1. Recognize (and find comfort in) the fact that you are not alone. You will experience several months of fatigue that all loving, competent parents undergo.
2. Nap during the daytime when your baby naps. Housework can be done for the next 20 years and need not be done now!
3. Make baby’s daytime sleeping and nighttime sleeping environments different: nap in the sunny, family room, and have “bedtime” in the quiet, darkened bedroom. (This helps to establish circadian rhythms.)
4. Learn to distinguish the two sleep cycles: still/deep sleep and active/light sleep. (See www.hugyourbaby.com “sleep”.)
5. When the baby wakes up from active/light sleep after only a short nap, talk quietly to her without picking her up and see if she will return to still/deep sleep. (It is easier to practice this during the day time at first.)

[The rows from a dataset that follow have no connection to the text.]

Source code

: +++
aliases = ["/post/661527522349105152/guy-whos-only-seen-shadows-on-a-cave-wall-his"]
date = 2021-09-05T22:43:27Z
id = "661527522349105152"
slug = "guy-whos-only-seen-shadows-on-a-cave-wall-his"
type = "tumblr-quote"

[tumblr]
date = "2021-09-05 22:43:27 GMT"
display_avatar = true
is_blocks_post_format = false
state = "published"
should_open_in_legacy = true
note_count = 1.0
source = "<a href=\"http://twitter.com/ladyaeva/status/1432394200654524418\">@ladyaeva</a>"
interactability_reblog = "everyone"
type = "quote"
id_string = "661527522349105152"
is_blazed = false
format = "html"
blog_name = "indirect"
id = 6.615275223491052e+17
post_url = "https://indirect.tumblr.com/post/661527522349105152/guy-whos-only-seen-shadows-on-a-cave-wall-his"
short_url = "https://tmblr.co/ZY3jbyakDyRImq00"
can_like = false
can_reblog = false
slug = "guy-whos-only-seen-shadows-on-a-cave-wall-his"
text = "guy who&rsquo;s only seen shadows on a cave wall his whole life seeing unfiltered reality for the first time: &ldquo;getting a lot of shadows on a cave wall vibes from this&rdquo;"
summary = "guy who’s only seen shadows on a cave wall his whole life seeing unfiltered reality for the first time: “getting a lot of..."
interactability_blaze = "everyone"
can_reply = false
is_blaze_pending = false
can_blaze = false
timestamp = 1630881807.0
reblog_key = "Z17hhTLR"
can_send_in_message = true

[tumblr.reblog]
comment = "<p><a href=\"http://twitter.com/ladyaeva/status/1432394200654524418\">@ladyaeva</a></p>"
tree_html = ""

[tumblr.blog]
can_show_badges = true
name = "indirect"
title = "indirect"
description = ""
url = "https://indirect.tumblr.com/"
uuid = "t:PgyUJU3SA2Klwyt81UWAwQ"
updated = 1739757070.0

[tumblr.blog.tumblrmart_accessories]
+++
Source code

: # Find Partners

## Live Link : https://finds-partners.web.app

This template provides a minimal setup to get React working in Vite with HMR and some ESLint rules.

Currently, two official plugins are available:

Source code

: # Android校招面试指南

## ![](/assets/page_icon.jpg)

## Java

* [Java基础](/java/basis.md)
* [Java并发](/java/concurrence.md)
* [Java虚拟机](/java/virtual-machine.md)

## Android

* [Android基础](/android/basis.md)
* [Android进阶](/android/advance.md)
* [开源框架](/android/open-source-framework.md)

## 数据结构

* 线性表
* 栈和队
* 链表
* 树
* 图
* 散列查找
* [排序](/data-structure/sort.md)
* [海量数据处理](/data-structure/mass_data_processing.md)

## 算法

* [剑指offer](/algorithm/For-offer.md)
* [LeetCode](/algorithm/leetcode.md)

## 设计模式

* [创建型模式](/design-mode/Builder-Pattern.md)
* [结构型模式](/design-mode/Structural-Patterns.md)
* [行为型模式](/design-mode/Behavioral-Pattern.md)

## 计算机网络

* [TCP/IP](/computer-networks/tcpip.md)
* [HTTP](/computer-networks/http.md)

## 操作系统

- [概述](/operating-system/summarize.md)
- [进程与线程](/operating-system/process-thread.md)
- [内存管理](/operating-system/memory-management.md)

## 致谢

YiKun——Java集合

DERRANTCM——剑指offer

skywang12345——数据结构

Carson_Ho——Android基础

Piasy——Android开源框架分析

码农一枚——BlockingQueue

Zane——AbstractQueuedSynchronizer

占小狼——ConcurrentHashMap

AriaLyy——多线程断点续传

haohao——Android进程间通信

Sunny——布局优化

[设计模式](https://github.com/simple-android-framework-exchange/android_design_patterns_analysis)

6. If you see her wiggling, smacking her lips, flashing her eyes open, and even making baby sounds – WAIT – and see if this is active/light sleep. Let her squirm a few minutes, and often she will return to still/deep sleep.
7. If it is time for your baby to eat and he does not wake up, wait for him to move into active/light sleep before you use your tricks to rouse him.
8. If your baby falls asleep while nursing, give her a little jiggle when you lie her down. This will help her move briefly back to active/light sleep and let her practice getting herself from this sleep cycle to the still/deep sleep cycle.
9. Notice how your baby contributes to comforting himself: bringing his hand to his mouth, making sucking movements, using the fencing reflex, “Spacing Out.” (See www.hugyoubaby.com “Crying”.) As he practices these efforts to comfort himself, he will be learning the self-regulation needed to sleep at night.
10. Be kind to yourself. Take a bubble bath. Ask for a back massage. Babies notice a mother’s tension, and just a brief “time out” for you can increase your baby’s ability (and yours!) to get a good night’s sleep!